Supplied material START

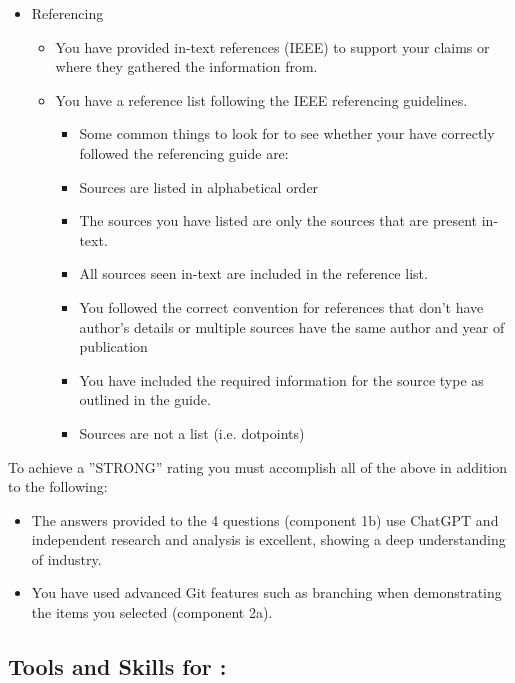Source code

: \documentclass[a4paper, 11pt]{report}
\begin{document}
{\begin{itemize}
\begin{itemize}
\begin{itemize}
		\item You have included screenshots and annotations (where necessary) in your report and provided an explanation of $\sim$100 words of your use of advanced LaTeX features.
		\end{itemize}
	\end{itemize}
\item Referencing
	\begin {itemize}
	\item You have provided in-text references (IEEE) to support your claims or where they gathered the information from.
	\item You have a reference list following the IEEE referencing guidelines.
		\begin{itemize}
		\item Some common things to look for to see whether your have correctly followed the referencing guide are:
		\item Sources are listed in alphabetical order
		\item The sources you have listed are only the sources that are present in-text.
		\item All sources seen in-text are included in the reference list.
		\item You followed the correct convention for references that don’t have author’s details or multiple sources have the same author and year of publication
		\item You have included the required information for the source type as outlined in the guide.
		\item Sources are not a list (i.e. dotpoints)
		\end{itemize}
	\end{itemize}
\end{itemize}
To achieve a ''STRONG'' rating you must accomplish all of the above in addition to the following:
\begin{itemize}
\item The answers provided to the 4 questions (component 1b) use ChatGPT and independent research and analysis is excellent, showing a deep understanding of industry.
\item You have used advanced Git features such as branching when demonstrating the items you selected (component 2a).
\end{itemize}
\subsection{Tools and Skills for \majA: \studA}
}
\end{document}
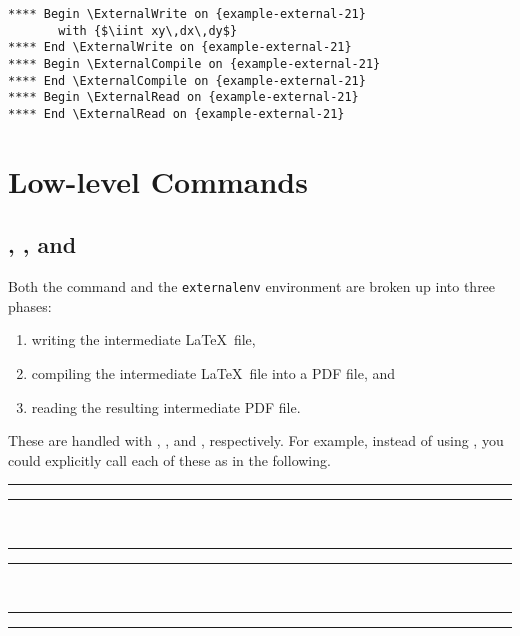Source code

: \documentclass[10pt]{ltxdoc}
\newcommand{\env}[1]{\texttt{#1}}
\def\sz{%
  \rule{0.2em}{7pt}%
  \llap{\rule[8pt]{0.2em}{2pt}}%
}
\begin{document}
\begin{tcolorbox}
\begin{verbatim}
**** Begin \ExternalWrite on {example-external-21}
       with {$\iint xy\,dx\,dy$}
**** End \ExternalWrite on {example-external-21}
**** Begin \ExternalCompile on {example-external-21}
**** End \ExternalCompile on {example-external-21}
**** Begin \ExternalRead on {example-external-21}
**** End \ExternalRead on {example-external-21}
\end{verbatim}
\end{tcolorbox}

\section{Low-level Commands}
\label{sec:Low-level Commands}

\subsection{, , and }
\label{subsec:ExternalWrite, ExternalCompile, and ExternalRead}




Both the  command and the \env{externalenv} environment
are broken up into three phases:
\begin{enumerate}
\item writing the intermediate \LaTeX\ file,
\item compiling the intermediate \LaTeX\ file into a PDF file, and
\item reading the resulting intermediate PDF file.
\end{enumerate}

These are handled with , , and
, respectively.
For example, instead of using , you could explicitly call
each of these as in the following.

\begin{tcblisting}{}
\sz
{}%
\sz~%
\sz\ExternalCompile[file=example-external-separate]\sz~%
\sz\ExternalRead[file=example-external-separate]\sz
\end{tcblisting}
\end{document}
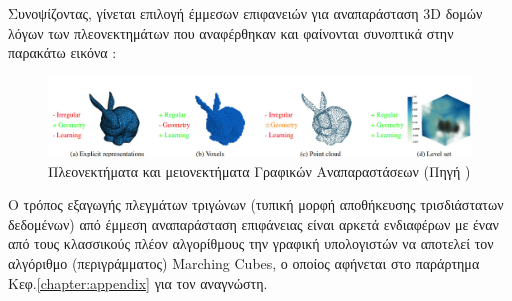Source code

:     \clearpage
\par 
    Συνοψίζοντας, γίνεται επιλογή έμμεσων επιφανειών για αναπαράσταση 3D δομών λόγων των πλεονεκτημάτων που αναφέρθηκαν και φαίνονται συνοπτικά στην παρακάτω εικόνα :\\
    \begin{figure}[H]
        \centering
        \includegraphics[width=\linewidth,keepaspectratio]{images/chapter2_img/TrainabillityOfGraphicsRepresentations.jpg}
        \caption{Πλεονεκτήματα και μειονεκτήματα Γραφικών Αναπαραστάσεων (Πηγή \cite{michalkiewicz2019implicit})}
        \label{fig:RepresentationsAdsDis}
    \end{figure}
\par
    Ο τρόπος εξαγωγής πλεγμάτων τριγώνων (τυπική μορφή αποθήκευσης τρισδιάστατων δεδομένων) από έμμεση αναπαράσταση επιφάνειας είναι αρκετά ενδιαφέρων με έναν από τους κλασσικούς πλέον αλγορίθμους την γραφική  υπολογιστών να αποτελεί τον αλγόριθμο  (περιγράμματος) Marching Cubes, ο οποίος αφήνεται στο παράρτημα Κεφ.\ref{chapter:appendix} για τον αναγνώστη.
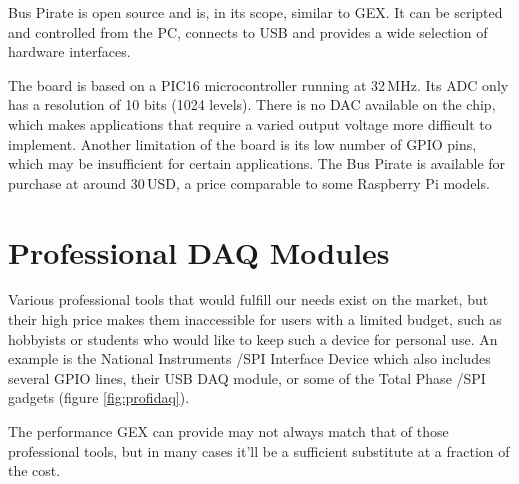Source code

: Bus Pirate is open source and is, in its scope, similar to GEX. It can be scripted and controlled from the PC, connects to USB and provides a wide selection of hardware interfaces.

The board is based on a PIC16 microcontroller running at 32\,MHz. Its \gls{ADC} only has a resolution of 10 bits (1024 levels). There is no \gls{DAC} available on the chip, which makes applications that require a varied output voltage more difficult to implement. Another limitation of the board is its low number of \gls{GPIO} pins, which may be insufficient for certain applications. The Bus Pirate is available for purchase at around 30\,USD, a price comparable to some Raspberry Pi models.

\section{Professional DAQ Modules}

Various professional tools that would fulfill our needs exist on the market, but their high price makes them inaccessible for users with a limited budget, such as hobbyists or students who would like to keep such a device for personal use. An example is the National Instruments \IIC/SPI Interface Device which also includes several \gls{GPIO} lines, their USB DAQ module, or some of the Total Phase \IIC/SPI gadgets (figure \ref{fig:profidaq}). 

The performance GEX can provide may not always match that of those professional tools, but in many cases it'll be a sufficient substitute at a fraction of the cost.


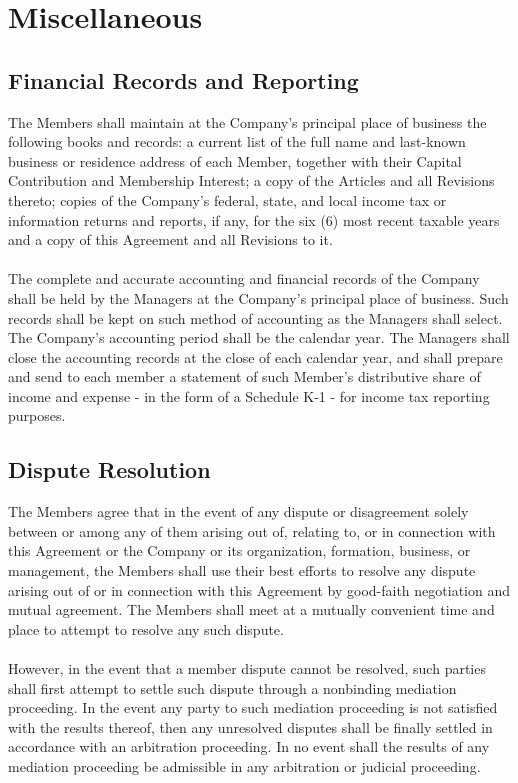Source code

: \documentclass[11pt]{article}
\begin{document}
\section{Miscellaneous}

\subsection{Financial Records and Reporting}
The Members shall maintain at the Company's principal place of business the following books and records: a current list of the full name and last-known business or residence address of each Member, together with their Capital Contribution and Membership Interest; a copy of the Articles and all Revisions thereto; copies of the Company's federal, state, and local income tax or information returns and reports, if any, for the six (6) most recent taxable years and a copy of this Agreement and all Revisions to it.\\\\
The complete and accurate accounting and financial records of the Company shall be held by the Managers at the Company's principal place of business. Such records shall be kept on such method of accounting as the Managers shall select. The Company's accounting period shall be the calendar year. The Managers shall close the accounting records at the close of each calendar year, and shall prepare and send to each member a statement of such Member's distributive share of income and expense - in the form of a Schedule K-1 - for income tax reporting purposes.

\subsection{Dispute Resolution}
The Members agree that in the event of any dispute or disagreement solely between or among any of them arising out of, relating to, or in connection with this Agreement or the Company or its organization, formation, business, or management, the Members shall use their best efforts to resolve any dispute arising out of or in connection with this Agreement by good-faith negotiation and mutual agreement. The Members shall meet at a mutually convenient time and place to attempt to resolve any such dispute.\\\\
However, in the event that a member dispute cannot be resolved, such parties shall first attempt to settle such dispute through a nonbinding mediation proceeding. In the event any party to such mediation proceeding is not satisfied with the results thereof, then any unresolved disputes shall be finally settled in accordance with an arbitration proceeding. In no event shall the results of any mediation proceeding be admissible in any arbitration or judicial proceeding.
\end{document}
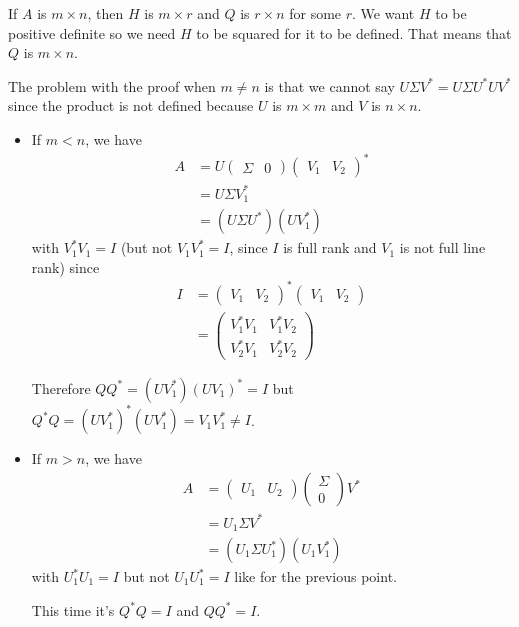 \begin{solution}
  If $A$ is $m \times n$, then $H$ is $m \times r$ and $Q$ is $r \times n$ for some $r$.
  We want $H$ to be positive definite so we need $H$ to be squared for it to be defined.
  That means that $Q$ is $m \times n$.

  The problem with the proof when $m \neq n$ is that we cannot say
  $U \Sigma V^* = U \Sigma U^* U V^*$ since the product is not defined because $U$ is $m \times m$
  and $V$ is $n \times n$.
  \begin{itemize}
    \item If $m < n$, we have
      \begin{align*}
        A
        & = U
        \begin{pmatrix}
          \Sigma & 0
        \end{pmatrix}
        \begin{pmatrix}
          V_1 & V_2
        \end{pmatrix}^*\\
        & = U \Sigma V_1^*\\
        & = (U \Sigma U^*) (U V_1^*)
      \end{align*}
      with $V_1^*V_1 = I$ (but not $V_1V_1^* = I$, since $I$ is full rank and $V_1$ is not full line rank)
      since
      \begin{align*}
        I
        & =
        \begin{pmatrix}
          V_1 & V_2
        \end{pmatrix}^*
        \begin{pmatrix}
          V_1 & V_2
        \end{pmatrix}\\
        & =
        \begin{pmatrix}
          V_1^*V_1 & V_1^*V_2\\
          V_2^*V_1 & V_2^*V_2
        \end{pmatrix}
      \end{align*}

      Therefore $QQ^* = (U V_1^*) (U V_1)^* = I$ but $Q^*Q = (U V_1^*)^* (U V_1^*) = V_1V_1^* \neq I$.
    \item If $m > n$, we have
      \begin{align*}
        A
        & =
        \begin{pmatrix}
          U_1 & U_2
        \end{pmatrix}
        \begin{pmatrix}
          \Sigma \\ 0
        \end{pmatrix}
        V^*\\
        & = U_1 \Sigma V^*\\
        & = (U_1 \Sigma U_1^*) (U_1 V_1^*)
      \end{align*}
      with $U_1^*U_1 = I$ but not $U_1U_1^* = I$ like for the previous point.

      This time it's $Q^*Q = I$ and $QQ^* = I$.
  \end{itemize}
\end{solution}

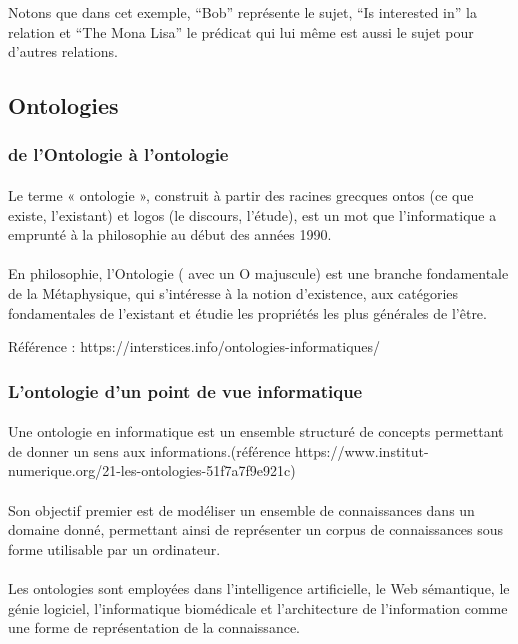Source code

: \documentclass[12pt, a4paper, oneside]{book}
\begin{document}
Notons que dans cet exemple, “Bob” représente le sujet, “Is interested in” la relation et “The Mona Lisa” le prédicat qui lui même est aussi le sujet  pour d'autres relations.

\subsection{Ontologies}

\subsubsection{de l'Ontologie à l'ontologie}
\paragraph{}
Le terme « ontologie », construit à partir des racines grecques ontos (ce que existe, l'existant) et logos (le discours, l'étude), est un mot que l'informatique a emprunté à la philosophie au début des années 1990. 
\paragraph{}
En philosophie, l'Ontologie ( avec un O majuscule) est une branche fondamentale de la Métaphysique, qui s'intéresse à la notion d'existence, aux catégories fondamentales de l'existant et étudie les propriétés les plus générales de l'être.

Référence : https://interstices.info/ontologies-informatiques/

\subsubsection{L'ontologie d'un point de vue informatique}

\paragraph{}
Une ontologie en informatique est un ensemble structuré de concepts permettant de donner un sens aux informations.(référence https://www.institut-numerique.org/21-les-ontologies-51f7a7f9e921c)
\paragraph{}
 Son objectif premier est de modéliser un ensemble de connaissances dans un domaine donné, permettant ainsi de représenter un corpus de connaissances sous forme utilisable par un ordinateur.
\paragraph{}
Les ontologies sont employées dans l'intelligence artificielle, le Web sémantique, le génie logiciel, l'informatique biomédicale et l'architecture de l'information comme une forme de représentation de la connaissance. 
\end{document}
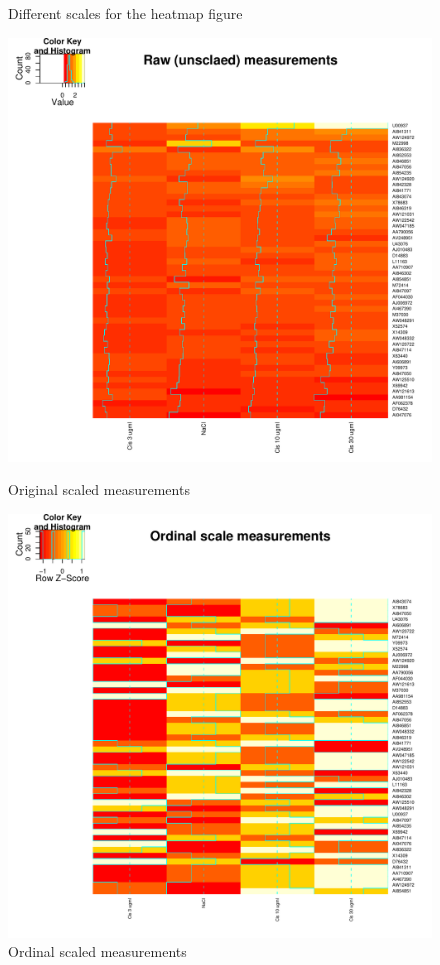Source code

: \documentclass[12pt, oneside, letterpaper]{article}
\begin{document}
\begin{itemize}
\begin{figure}[p]
\caption{Different scales for the heatmap figure}
\end{figure}



\begin{figure}[p]
\begin{minipage}[t]{2.5in}
\centering
\includegraphics[width=\textwidth]{origScale}
\caption{Original scaled measurements}
\label{Original scaled intensities}
\end{minipage}
\hfill
\begin{minipage}[t]{2.5in}
\centering
\includegraphics[width=\textwidth]{ordinal}
\caption{Ordinal scaled measurements}
\label{Ordinal scaled intensities}
\end{minipage}
\end{figure}


\end{itemize}
\end{document}
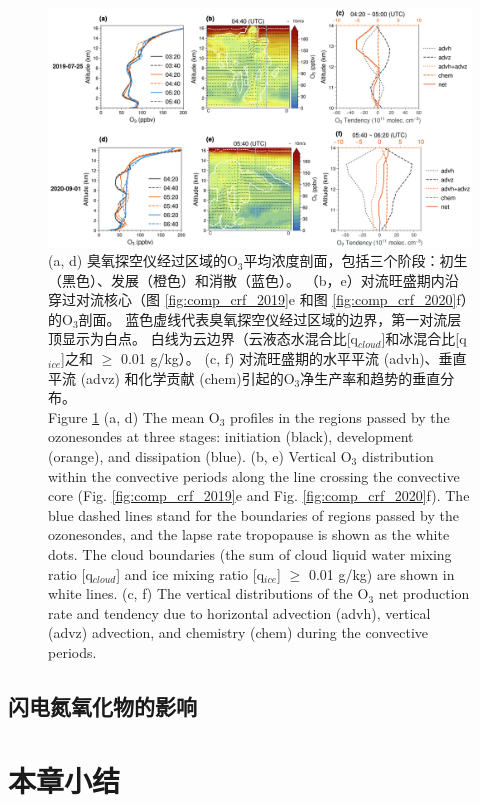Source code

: \begin{figure}[htbp]
\centering
\includegraphics[width=\textwidth]{./figures/tendency_o3.png}
\caption{
(a, d) 臭氧探空仪经过区域的O$_3$平均浓度剖面，包括三个阶段：初生（黑色）、发展（橙色）和消散（蓝色）。
（b，e）对流旺盛期内沿穿过对流核心（图 \ref{fig:comp_crf_2019}e 和图 \ref{fig:comp_crf_2020}f）的O$_3$剖面。
蓝色虚线代表臭氧探空仪经过区域的边界，第一对流层顶显示为白点。
白线为云边界（云液态水混合比[q$_{cloud}$]和冰混合比[q$_{ice}$]之和 $\geq$ 0.01 g/kg）。
(c, f) 对流旺盛期的水平平流 (advh)、垂直平流 (advz) 和化学贡献 (chem)引起的O$_3$净生产率和趋势的垂直分布。
\\
Figure \ref{fig:tendency_o3} (a, d) The mean O$_3$ profiles in the regions passed by the ozonesondes
at three stages: initiation (black), development (orange), and dissipation (blue).
(b, e) Vertical O$_3$ distribution within the convective periods along the line crossing the convective core (Fig. \ref{fig:comp_crf_2019}e and Fig. \ref{fig:comp_crf_2020}f).
The blue dashed lines stand for the boundaries of regions passed by the ozonesondes, and the lapse rate tropopause is shown as the white dots.
The cloud boundaries (the sum of cloud liquid water mixing ratio [q$_{cloud}$] and ice mixing ratio [q$_{ice}$] $\geq$ 0.01 g/kg) are shown in white lines.
(c, f) The vertical distributions of the O$_3$ net production rate and tendency due to horizontal advection (advh), vertical (advz) advection, and chemistry (chem) during the convective periods.
}
\label{fig:tendency_o3}
\end{figure}




\subsection{闪电氮氧化物的影响}

\section{本章小结}
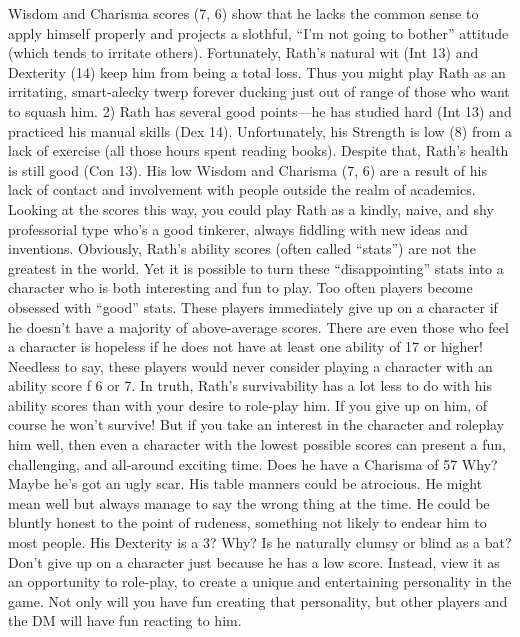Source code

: \documentclass[../main.tex]{subfiles}
\begin{document}
\begin{multicols}{3}
Wisdom and Charisma scores (7, 6) show
that he lacks the common sense to apply
himself properly and projects a slothful,
“I'm not going to bother” attitude (which
tends to irritate others). Fortunately, Rath’s
natural wit (Int 13) and Dexterity (14) keep
him from being a total loss.
Thus you might play Rath as an irritating, smart-alecky twerp forever ducking
just out of range of those who want to
squash him.
2) Rath has several good points—he has
studied hard (Int 13) and practiced his manual skills (Dex 14). Unfortunately, his
Strength is low (8) from a lack of exercise
(all those hours spent reading books).
Despite that, Rath’s health is still good (Con
13). His low Wisdom and Charisma (7, 6)
are a result of his lack of contact and
involvement with people outside the realm
of academics.
Looking at the scores this way, you could
play Rath as a kindly, naive, and shy professorial type who's a good tinkerer, always
fiddling with new ideas and inventions.
Obviously, Rath’s ability scores (often
called “stats”) are not the greatest in the
world. Yet it is possible to turn these “disappointing” stats into a character who is both
interesting and fun to play. Too often players become obsessed with “good” stats.
These players immediately give up on a
character if he doesn’t have a majority of
above-average scores. There are even those
who feel a character is hopeless if he does
not have at least one ability of 17 or higher!
Needless to say, these players would never
consider playing a character with an ability
score f 6 or 7.
In truth, Rath’s survivability has a lot less
to do with his ability scores than with your
desire to role-play him. If you give up on
him, of course he won't survive! But if you
take an interest in the character and roleplay him well, then even a character with
the lowest possible scores can present a fun,
challenging, and all-around exciting time.
Does he have a Charisma of 57 Why? Maybe he's got an ugly scar. His table manners
could be atrocious. He might mean well but
always manage to say the wrong thing at the
time. He could be bluntly honest to
the point of rudeness, something not likely
to endear him to most people. His Dexterity
is a 3? Why? Is he naturally clumsy or blind
as a bat?
Don't give up on a character just because
he has a low score. Instead, view it as an
opportunity to role-play, to create a unique
and entertaining personality in the game.
Not only will you have fun creating that
personality, but other players and the DM
will have fun reacting to him.

	\end{multicols}
\end{document}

Supplied material END

§ **Requirement**: Give again, please, precisely the lines that begin the records and run through the line with "in alphabetical order" in it, keeping both end lines and dropping any pictures.

§ **Expected output**:
Source code

: \documentclass[a4paper, 11pt]{report}
\begin{document}
{\begin{itemize}
\begin{itemize}
\begin{itemize}
		\item You have included screenshots and annotations (where necessary) in your report and provided an explanation of $\sim$100 words of your use of advanced LaTeX features.
		\end{itemize}
	\end{itemize}
\item Referencing
	\begin {itemize}
	\item You have provided in-text references (IEEE) to support your claims or where they gathered the information from.
	\item You have a reference list following the IEEE referencing guidelines.
		\begin{itemize}
		\item Some common things to look for to see whether your have correctly followed the referencing guide are:
		\item Sources are listed in alphabetical order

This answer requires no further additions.